La fureur iconoclaste doit nous inquiéter. Différençions une juste reconnaissance des fautes du passé de l’annulation de tout ce qui a été son histoire nationale. Y compris avec Léopold II.

Les manifestations de "Black Lives Matter" se sont également invitées en Europe. Aux côtés de milliers de manifestants pacifiques, des affrontements et des pillages ont malheureusement eu lieu. L’horrible assassinat de George Floyd par la police du Minnesota a donné lieu à des protestations très justifiées qui ont cependant laissé place à des violences physiques, comme si l’on pouvait penser que l’on puisse combattre le racisme en volant des Rolex.
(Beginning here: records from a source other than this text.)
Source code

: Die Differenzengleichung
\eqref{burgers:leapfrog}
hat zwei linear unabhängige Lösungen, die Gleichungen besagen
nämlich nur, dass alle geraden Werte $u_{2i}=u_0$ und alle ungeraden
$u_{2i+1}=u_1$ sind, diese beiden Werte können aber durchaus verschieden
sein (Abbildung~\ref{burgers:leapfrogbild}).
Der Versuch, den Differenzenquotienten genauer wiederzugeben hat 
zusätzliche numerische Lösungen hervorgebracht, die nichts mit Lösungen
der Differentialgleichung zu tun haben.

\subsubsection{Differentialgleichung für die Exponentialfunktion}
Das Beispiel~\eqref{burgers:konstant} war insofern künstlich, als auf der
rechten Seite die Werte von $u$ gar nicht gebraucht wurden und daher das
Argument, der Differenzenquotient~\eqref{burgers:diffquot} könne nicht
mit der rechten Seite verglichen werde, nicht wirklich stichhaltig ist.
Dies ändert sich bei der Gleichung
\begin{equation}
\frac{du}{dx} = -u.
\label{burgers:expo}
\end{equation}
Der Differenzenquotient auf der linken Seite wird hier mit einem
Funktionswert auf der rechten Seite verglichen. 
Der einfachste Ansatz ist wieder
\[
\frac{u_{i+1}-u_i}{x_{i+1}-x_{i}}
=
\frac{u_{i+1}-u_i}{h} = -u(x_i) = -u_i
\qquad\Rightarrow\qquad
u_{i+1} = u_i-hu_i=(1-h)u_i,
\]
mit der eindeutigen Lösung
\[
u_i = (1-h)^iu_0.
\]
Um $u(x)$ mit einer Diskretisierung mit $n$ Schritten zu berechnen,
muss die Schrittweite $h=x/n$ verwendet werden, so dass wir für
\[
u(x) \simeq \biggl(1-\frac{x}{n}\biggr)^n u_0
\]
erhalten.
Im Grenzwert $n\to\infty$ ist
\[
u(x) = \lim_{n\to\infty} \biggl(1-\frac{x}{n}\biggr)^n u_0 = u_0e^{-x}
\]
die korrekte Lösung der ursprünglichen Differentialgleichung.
Mais il y a une autre dérive de ces manifestations qui devrait nous inquiéter : la fureur iconoclaste. En Angleterre, à Bristol, des manifestants ont abattu la statue d’Edward Colston (un marchand d’esclaves du XVIIIe siècle, NdlR) et l’ont jetée en mer sans même que la police intervienne. Si les citoyens de Bristol avaient voulu enlever la statue, ils auraient dû le faire de manière démocratique et non par des actes de vandalisme qui resteront impunis.

Toujours au Royaume-Uni, la statue de Winston Churchill a été recouverte de l’inscription "raciste". Peut-être que les auteurs de ce massacre ne savaient pas que Sir Winston était celui qui avait combattu et vaincu Hitler et les nazis, redonnant ainsi sa liberté à l’Europe. Cette même liberté grâce à laquelle ils peuvent se permettre de manifester et de vandaliser les statues.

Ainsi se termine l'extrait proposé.